23 August 2017

Liquidation: re Rayland Investments

Fees claimed by Auckland insolvency practitioner Mark Norrie were cut in half by the High Court for unnecessary work done on the liquidation of property developer Rayland Investments Ltd.
Associate judge Bell described the claimed $32,900 liquidation fees as going beyond work done in the interests of company creditors but instead advancing the liquidator’s own personal interests.  The High Court was told Rayland Investments was put into liquidation by a creditor owed $68,500.  On learning of the Mr Norrie’s appointment as liquidator, Rayland Investment’s owner Mr Larry Fan indicated that cash would be put into the company to clear all debts.  Unsuccessful negotiations between the two followed with Mr Norrie putting a tight deadline on demands Mr Fan sign what Judge Bell called a one-sided settlement deed.  Mr Fan was to front up with $100,000 in cash with penalty interest at 29 per cent, compounding monthly, for late payment.  Mr Norrie’s duties or his remuneration were not specified.  Mr Fan did not sign despite Mt Norrie’s threats to report him to the Integrity and Enforcement Unit at the Companies Office.  Mr Norrie threatened to take from Mr Fan his company car, later finding the vehicle was not owned by the company.

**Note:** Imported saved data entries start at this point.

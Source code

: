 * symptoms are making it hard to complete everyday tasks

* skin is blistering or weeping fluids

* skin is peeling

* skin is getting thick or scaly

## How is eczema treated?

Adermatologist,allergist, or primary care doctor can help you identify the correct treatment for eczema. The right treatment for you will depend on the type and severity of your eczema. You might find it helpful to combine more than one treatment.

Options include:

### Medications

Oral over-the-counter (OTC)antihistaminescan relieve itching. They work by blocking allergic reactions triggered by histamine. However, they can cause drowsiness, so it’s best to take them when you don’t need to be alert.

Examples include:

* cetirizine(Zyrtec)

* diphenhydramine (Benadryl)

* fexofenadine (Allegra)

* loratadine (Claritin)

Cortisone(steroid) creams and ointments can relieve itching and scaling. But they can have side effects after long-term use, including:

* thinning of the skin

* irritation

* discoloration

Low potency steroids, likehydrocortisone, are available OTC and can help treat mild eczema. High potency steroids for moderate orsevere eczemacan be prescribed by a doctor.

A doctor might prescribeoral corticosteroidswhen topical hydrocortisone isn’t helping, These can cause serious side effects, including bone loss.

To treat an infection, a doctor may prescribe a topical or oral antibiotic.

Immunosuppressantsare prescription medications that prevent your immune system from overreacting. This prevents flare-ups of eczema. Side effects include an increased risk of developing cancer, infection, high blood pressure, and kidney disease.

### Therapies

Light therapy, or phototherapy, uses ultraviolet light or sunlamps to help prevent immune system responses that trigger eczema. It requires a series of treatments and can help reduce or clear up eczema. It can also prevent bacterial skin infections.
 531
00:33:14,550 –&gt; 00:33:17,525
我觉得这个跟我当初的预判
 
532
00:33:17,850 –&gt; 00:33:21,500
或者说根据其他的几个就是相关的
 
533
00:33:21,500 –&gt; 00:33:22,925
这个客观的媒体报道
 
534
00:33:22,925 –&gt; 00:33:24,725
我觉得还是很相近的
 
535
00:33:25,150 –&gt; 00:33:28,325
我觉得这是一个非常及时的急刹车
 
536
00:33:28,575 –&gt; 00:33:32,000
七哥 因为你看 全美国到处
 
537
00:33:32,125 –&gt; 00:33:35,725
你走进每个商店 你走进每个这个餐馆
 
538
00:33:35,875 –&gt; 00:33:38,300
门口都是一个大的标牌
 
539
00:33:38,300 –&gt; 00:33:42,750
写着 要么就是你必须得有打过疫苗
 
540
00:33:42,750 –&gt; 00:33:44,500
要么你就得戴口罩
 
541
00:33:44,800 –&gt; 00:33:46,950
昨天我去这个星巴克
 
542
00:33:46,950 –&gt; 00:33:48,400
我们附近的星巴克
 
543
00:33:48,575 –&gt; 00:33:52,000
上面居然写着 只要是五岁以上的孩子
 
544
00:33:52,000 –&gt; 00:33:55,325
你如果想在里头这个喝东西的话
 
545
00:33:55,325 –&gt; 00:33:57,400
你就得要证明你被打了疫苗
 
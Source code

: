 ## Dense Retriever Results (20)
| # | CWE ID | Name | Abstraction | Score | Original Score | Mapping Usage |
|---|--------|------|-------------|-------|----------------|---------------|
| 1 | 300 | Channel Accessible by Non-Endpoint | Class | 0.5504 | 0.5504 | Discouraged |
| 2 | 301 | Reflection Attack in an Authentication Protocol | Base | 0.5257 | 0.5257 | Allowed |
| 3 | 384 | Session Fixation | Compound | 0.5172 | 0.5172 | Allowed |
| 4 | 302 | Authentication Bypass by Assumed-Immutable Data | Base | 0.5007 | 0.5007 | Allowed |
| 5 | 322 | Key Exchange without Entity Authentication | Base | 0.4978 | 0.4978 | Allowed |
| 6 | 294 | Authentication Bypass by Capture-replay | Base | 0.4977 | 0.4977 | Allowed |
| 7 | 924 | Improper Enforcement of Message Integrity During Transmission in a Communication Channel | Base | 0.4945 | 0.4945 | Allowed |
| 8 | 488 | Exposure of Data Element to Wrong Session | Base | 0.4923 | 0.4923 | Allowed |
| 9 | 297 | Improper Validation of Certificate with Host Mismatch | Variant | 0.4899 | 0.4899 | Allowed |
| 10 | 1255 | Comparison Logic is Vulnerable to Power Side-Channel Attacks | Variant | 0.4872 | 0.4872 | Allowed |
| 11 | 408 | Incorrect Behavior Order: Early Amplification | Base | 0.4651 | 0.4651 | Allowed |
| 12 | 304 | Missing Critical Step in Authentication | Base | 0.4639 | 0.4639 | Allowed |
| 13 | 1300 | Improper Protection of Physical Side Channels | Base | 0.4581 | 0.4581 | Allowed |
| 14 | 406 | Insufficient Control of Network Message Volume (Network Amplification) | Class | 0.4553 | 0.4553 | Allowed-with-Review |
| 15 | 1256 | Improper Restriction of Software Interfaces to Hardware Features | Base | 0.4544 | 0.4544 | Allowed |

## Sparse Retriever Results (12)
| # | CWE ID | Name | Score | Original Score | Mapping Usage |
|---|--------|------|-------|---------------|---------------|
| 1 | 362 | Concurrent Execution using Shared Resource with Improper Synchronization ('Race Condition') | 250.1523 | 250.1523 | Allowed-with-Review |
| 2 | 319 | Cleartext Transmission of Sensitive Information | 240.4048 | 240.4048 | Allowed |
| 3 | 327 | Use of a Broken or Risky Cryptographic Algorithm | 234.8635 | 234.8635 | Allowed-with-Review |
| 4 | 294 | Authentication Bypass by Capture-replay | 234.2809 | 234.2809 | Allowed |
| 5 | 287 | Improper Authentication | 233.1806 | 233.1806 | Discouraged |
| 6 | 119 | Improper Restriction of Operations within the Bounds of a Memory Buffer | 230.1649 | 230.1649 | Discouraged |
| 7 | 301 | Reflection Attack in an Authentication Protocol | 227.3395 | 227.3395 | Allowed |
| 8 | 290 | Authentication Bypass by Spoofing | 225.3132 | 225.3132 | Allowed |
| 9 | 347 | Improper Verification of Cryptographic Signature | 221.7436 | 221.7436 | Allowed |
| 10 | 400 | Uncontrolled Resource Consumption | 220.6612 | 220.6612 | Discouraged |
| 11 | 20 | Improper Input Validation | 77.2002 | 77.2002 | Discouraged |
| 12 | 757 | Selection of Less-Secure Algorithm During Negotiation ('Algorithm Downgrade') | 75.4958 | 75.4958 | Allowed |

The company’s external creditors totalled $76,500.  The High Court disallowed much of the fees and expenses claimed by Mr Norrie for continuing with the liquidation.  Judge Bell said liquidators are not entitled to payment for work not required and unnecessary.  Mr Norrie showed little interest in resolving matters. he said.  It is common practice for liquidators to put liquidation on hold where directors and shareholders are making an honest effort to raise finance to pay all creditors. It is where liquidators treat directors and shareholders with hostility and take a “play to the whistle” approach that there are disputes about liquidators’ remuneration, Judge Bell said.